- ABOUT THIS TASK
From the first line of the material below through the line containing "- Minimal client-side", print every line exactly as it stands, but no pictures.

- RECORDS FOR THE TASK
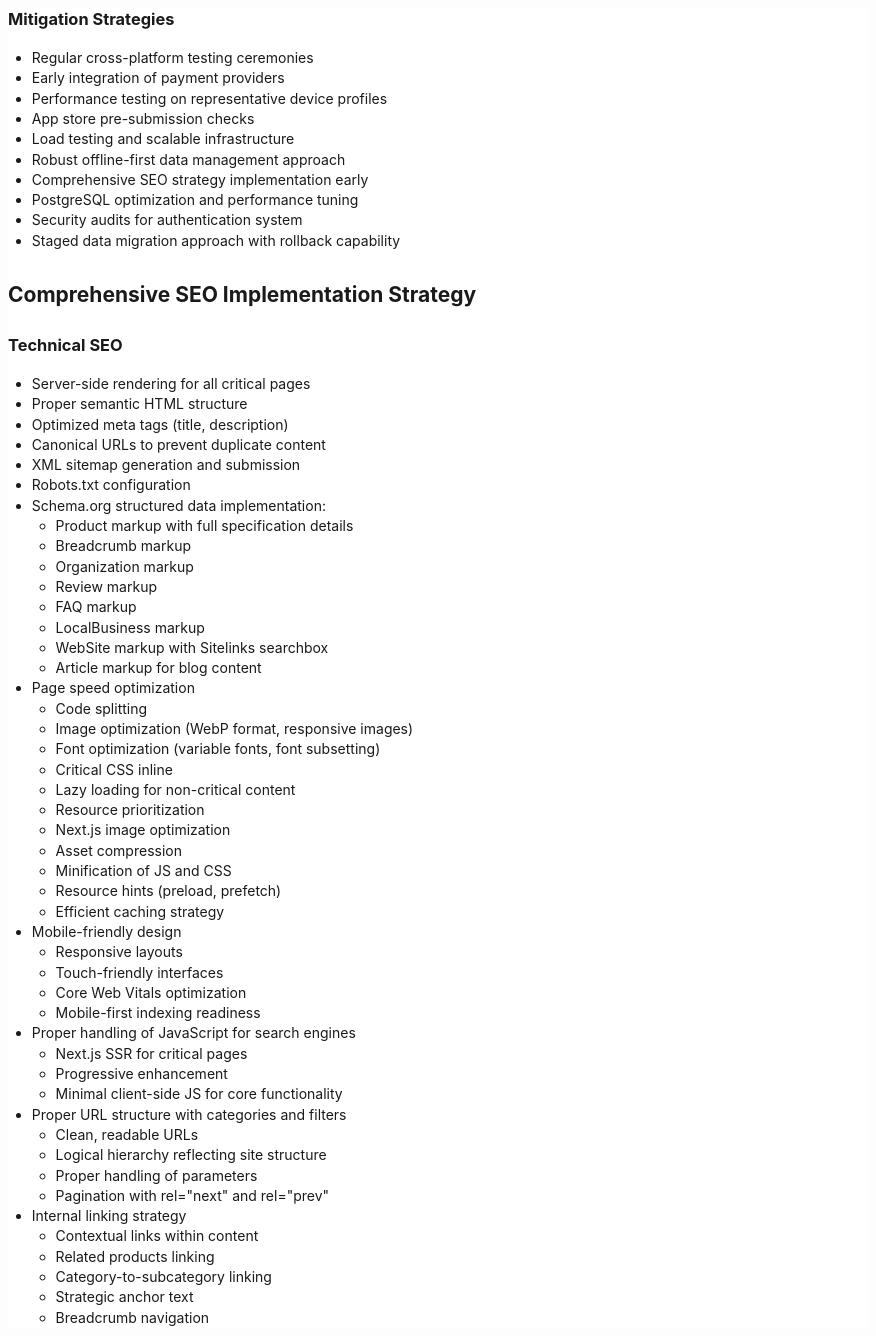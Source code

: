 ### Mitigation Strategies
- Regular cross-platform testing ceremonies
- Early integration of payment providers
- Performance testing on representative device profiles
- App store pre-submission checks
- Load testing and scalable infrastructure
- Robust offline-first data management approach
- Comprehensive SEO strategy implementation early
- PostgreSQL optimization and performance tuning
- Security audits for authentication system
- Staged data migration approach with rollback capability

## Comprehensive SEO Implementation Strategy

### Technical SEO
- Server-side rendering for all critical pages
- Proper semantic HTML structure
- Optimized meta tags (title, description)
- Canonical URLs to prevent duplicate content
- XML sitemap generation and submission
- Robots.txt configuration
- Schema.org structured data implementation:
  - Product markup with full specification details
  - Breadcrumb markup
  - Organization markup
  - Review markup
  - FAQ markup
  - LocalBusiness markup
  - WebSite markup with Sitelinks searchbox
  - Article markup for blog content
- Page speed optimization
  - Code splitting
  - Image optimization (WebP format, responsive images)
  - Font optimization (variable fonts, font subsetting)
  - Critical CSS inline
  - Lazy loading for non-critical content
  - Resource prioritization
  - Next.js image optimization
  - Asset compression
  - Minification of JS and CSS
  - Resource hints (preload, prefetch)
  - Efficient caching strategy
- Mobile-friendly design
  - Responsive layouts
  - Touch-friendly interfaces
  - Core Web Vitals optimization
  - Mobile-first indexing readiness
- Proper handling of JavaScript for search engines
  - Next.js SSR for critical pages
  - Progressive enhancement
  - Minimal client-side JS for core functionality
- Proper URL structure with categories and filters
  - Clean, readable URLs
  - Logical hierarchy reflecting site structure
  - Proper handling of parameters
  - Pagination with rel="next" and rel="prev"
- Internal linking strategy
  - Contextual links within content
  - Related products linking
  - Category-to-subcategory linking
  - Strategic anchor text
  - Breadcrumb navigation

- WORKED SOLUTION
Source code

: ### Mitigation Strategies
- Regular cross-platform testing ceremonies
- Early integration of payment providers
- Performance testing on representative device profiles
- App store pre-submission checks
- Load testing and scalable infrastructure
- Robust offline-first data management approach
- Comprehensive SEO strategy implementation early
- PostgreSQL optimization and performance tuning
- Security audits for authentication system
- Staged data migration approach with rollback capability

## Comprehensive SEO Implementation Strategy

### Technical SEO
- Server-side rendering for all critical pages
- Proper semantic HTML structure
- Optimized meta tags (title, description)
- Canonical URLs to prevent duplicate content
- XML sitemap generation and submission
- Robots.txt configuration
- Schema.org structured data implementation:
  - Product markup with full specification details
  - Breadcrumb markup
  - Organization markup
  - Review markup
  - FAQ markup
  - LocalBusiness markup
  - WebSite markup with Sitelinks searchbox
  - Article markup for blog content
- Page speed optimization
  - Code splitting
  - Image optimization (WebP format, responsive images)
  - Font optimization (variable fonts, font subsetting)
  - Critical CSS inline
  - Lazy loading for non-critical content
  - Resource prioritization
  - Next.js image optimization
  - Asset compression
  - Minification of JS and CSS
  - Resource hints (preload, prefetch)
  - Efficient caching strategy
- Mobile-friendly design
  - Responsive layouts
  - Touch-friendly interfaces
  - Core Web Vitals optimization
  - Mobile-first indexing readiness
- Proper handling of JavaScript for search engines
  - Next.js SSR for critical pages
  - Progressive enhancement
  - Minimal client-side JS for core functionality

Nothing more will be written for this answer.